→ **Exercise objective**
Report every line of the material that contains the string "font".
::::::
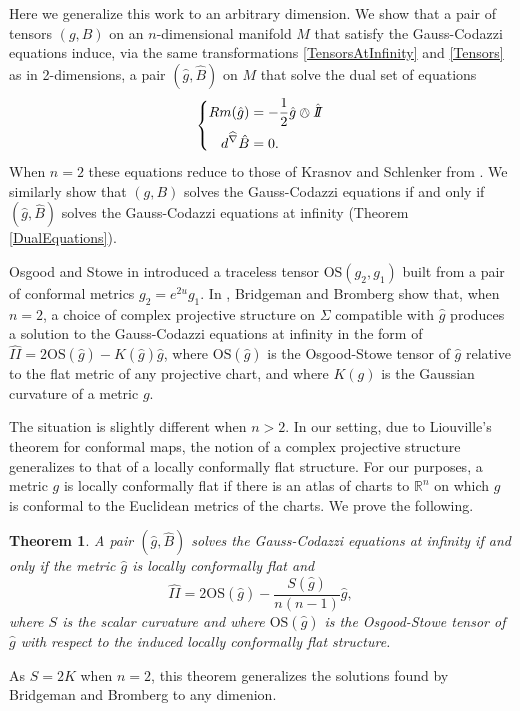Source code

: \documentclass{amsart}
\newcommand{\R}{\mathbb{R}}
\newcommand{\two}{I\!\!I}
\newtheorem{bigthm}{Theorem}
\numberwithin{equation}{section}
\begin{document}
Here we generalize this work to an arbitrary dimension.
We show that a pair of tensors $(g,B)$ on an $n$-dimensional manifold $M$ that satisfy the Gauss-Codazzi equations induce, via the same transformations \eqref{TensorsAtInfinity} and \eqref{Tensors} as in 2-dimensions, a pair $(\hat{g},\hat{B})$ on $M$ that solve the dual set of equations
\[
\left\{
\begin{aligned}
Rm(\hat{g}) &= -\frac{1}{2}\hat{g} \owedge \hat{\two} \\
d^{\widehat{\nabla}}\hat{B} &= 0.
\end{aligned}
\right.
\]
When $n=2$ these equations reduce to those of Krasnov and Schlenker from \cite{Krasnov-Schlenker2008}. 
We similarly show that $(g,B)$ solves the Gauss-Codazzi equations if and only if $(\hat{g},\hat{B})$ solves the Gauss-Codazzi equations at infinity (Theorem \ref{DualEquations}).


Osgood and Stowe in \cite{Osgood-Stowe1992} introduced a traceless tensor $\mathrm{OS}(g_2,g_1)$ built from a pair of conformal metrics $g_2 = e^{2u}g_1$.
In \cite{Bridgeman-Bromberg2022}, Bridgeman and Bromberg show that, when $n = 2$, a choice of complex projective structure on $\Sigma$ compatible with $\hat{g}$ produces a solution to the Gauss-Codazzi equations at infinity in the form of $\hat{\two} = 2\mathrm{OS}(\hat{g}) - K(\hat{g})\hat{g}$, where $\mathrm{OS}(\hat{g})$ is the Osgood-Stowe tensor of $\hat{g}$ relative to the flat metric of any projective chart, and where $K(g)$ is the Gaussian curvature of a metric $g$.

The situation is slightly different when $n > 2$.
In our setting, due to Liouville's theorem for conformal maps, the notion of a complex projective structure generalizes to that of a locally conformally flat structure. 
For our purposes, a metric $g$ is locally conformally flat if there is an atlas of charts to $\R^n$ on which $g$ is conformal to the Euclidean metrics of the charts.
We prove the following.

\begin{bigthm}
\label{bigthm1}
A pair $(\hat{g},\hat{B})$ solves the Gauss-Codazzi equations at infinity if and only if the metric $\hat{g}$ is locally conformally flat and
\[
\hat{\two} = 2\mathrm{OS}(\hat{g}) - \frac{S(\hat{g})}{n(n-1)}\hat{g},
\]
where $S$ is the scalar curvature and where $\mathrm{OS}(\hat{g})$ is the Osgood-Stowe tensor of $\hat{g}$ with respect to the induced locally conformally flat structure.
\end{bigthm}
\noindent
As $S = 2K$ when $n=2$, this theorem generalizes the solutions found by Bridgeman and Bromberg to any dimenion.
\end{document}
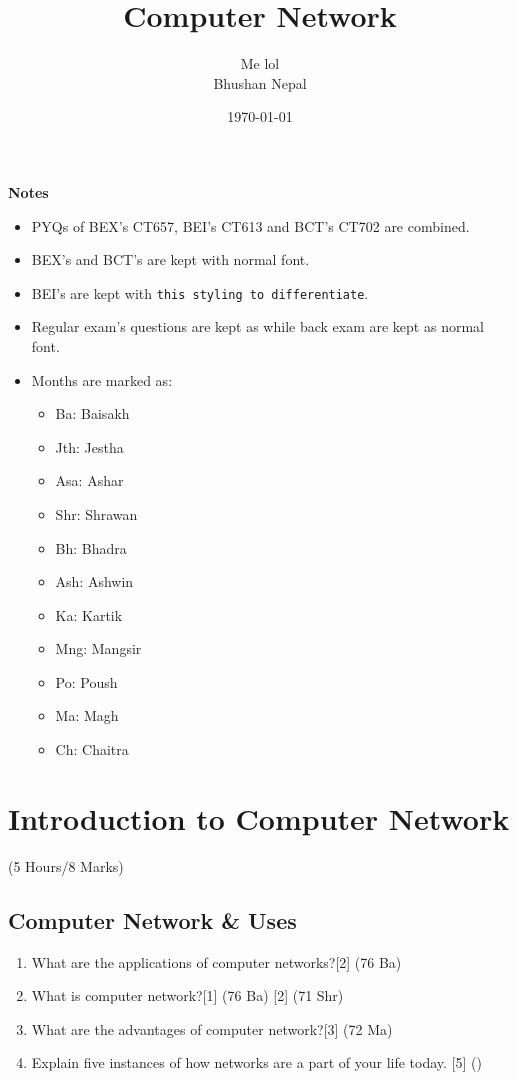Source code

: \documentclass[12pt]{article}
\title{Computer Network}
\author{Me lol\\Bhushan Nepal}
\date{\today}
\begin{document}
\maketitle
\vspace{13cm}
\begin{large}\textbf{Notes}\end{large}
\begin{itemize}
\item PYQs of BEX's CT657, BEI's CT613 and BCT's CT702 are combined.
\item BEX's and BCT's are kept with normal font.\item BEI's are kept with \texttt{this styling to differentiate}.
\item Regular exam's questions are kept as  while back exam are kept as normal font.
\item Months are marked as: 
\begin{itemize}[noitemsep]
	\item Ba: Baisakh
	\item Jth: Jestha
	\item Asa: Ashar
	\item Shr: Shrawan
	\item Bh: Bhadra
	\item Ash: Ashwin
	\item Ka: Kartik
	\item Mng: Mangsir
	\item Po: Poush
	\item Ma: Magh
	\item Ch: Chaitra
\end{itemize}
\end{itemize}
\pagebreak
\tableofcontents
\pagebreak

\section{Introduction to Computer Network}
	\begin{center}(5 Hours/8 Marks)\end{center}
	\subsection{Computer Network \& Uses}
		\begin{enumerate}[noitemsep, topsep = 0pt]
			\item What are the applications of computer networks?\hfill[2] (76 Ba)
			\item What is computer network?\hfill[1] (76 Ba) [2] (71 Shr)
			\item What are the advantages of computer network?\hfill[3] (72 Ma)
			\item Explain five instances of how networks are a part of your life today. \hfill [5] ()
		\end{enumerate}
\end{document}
::::::
→ **Response**
\item BEX's and BCT's are kept with normal font.\item BEI's are kept with \texttt{this styling to differentiate}.
\item Regular exam's questions are kept as  while back exam are kept as normal font.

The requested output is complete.